*** Block opens ***
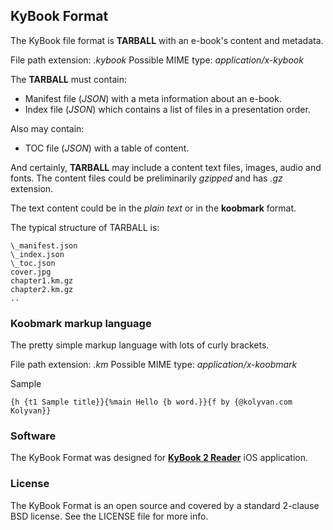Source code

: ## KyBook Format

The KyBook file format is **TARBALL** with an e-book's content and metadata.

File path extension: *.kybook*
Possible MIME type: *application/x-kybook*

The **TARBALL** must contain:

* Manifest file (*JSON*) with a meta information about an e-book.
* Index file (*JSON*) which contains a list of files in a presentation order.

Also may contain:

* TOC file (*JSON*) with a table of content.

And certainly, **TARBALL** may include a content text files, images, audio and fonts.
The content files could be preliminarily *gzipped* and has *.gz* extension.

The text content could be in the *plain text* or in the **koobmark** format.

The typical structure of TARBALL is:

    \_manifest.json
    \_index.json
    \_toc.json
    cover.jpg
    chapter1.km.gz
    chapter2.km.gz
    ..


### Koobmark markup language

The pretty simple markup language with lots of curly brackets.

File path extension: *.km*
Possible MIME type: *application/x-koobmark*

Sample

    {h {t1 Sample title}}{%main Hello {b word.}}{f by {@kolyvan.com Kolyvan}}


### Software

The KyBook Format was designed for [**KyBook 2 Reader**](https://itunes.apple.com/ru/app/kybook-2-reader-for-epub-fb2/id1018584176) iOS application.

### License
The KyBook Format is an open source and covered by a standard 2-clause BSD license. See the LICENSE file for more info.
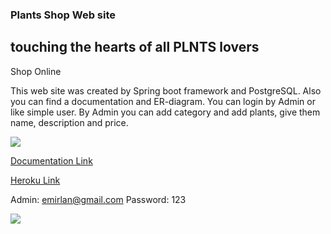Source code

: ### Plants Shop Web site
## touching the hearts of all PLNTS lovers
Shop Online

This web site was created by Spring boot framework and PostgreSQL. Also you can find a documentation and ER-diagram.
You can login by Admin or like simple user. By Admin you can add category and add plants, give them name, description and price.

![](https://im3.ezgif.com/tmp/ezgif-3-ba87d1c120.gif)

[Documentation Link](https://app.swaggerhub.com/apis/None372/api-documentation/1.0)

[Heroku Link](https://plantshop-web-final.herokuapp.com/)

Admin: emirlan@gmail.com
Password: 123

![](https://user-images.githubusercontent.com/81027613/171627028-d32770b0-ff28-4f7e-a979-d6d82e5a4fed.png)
*** Block closes ***
*** Block opens ***
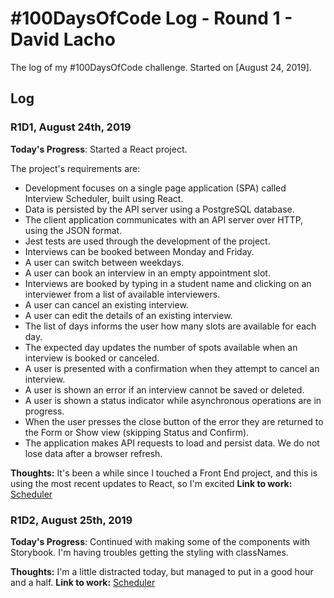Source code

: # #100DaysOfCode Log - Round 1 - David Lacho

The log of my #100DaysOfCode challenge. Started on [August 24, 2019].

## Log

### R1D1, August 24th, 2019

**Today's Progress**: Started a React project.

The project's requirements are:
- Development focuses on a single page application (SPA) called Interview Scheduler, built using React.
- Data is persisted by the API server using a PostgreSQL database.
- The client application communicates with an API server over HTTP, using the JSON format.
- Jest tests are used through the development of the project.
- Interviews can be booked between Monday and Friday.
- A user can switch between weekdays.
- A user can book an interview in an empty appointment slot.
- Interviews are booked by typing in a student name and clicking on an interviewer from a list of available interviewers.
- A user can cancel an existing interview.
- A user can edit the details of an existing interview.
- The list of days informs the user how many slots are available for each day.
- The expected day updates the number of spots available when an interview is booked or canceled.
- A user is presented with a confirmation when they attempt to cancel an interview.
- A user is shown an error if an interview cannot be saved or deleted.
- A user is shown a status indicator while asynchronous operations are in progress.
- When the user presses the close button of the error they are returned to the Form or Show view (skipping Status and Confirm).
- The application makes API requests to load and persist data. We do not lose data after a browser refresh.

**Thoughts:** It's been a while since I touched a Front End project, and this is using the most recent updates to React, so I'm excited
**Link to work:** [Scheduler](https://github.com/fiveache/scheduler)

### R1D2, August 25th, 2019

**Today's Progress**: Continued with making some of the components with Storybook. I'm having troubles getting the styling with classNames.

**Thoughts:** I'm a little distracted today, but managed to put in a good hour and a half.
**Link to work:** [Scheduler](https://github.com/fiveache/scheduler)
*** Block closes ***
*** Block opens ***
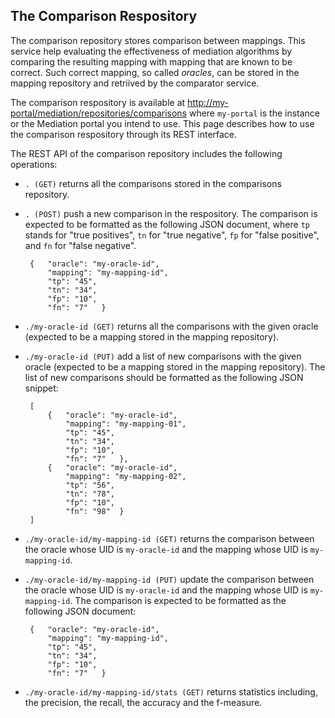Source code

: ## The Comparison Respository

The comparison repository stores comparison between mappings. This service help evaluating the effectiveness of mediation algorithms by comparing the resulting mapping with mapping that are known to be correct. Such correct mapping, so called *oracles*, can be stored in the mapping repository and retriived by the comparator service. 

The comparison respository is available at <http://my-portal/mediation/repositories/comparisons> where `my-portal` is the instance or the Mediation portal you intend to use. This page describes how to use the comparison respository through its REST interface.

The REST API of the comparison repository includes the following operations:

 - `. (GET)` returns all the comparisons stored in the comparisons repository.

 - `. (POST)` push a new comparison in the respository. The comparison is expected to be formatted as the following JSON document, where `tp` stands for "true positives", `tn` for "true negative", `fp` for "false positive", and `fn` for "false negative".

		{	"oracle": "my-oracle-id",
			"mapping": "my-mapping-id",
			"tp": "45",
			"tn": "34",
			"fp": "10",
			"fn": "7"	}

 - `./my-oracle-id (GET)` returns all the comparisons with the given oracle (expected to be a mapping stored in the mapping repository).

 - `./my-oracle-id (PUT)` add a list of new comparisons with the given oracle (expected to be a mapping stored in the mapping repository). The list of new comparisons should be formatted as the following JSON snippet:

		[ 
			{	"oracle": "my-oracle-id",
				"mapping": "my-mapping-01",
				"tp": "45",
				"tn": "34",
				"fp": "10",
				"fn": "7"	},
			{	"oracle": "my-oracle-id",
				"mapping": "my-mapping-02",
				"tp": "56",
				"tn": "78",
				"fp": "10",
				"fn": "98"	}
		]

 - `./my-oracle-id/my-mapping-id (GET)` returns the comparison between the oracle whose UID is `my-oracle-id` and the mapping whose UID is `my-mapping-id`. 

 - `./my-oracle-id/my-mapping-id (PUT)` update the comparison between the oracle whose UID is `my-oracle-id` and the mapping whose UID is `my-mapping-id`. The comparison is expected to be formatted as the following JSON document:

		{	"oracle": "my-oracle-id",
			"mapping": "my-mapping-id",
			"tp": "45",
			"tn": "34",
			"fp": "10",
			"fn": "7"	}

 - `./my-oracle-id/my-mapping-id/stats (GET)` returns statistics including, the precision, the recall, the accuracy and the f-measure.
*** Block closes ***
> **Requirement**:
Where does the word "Interviews" appear in the listing above? Copy every line that holds it.

> **Task response**:
- Interviews can be booked between Monday and Friday.
- Interviews are booked by typing in a student name and clicking on an interviewer from a list of available interviewers.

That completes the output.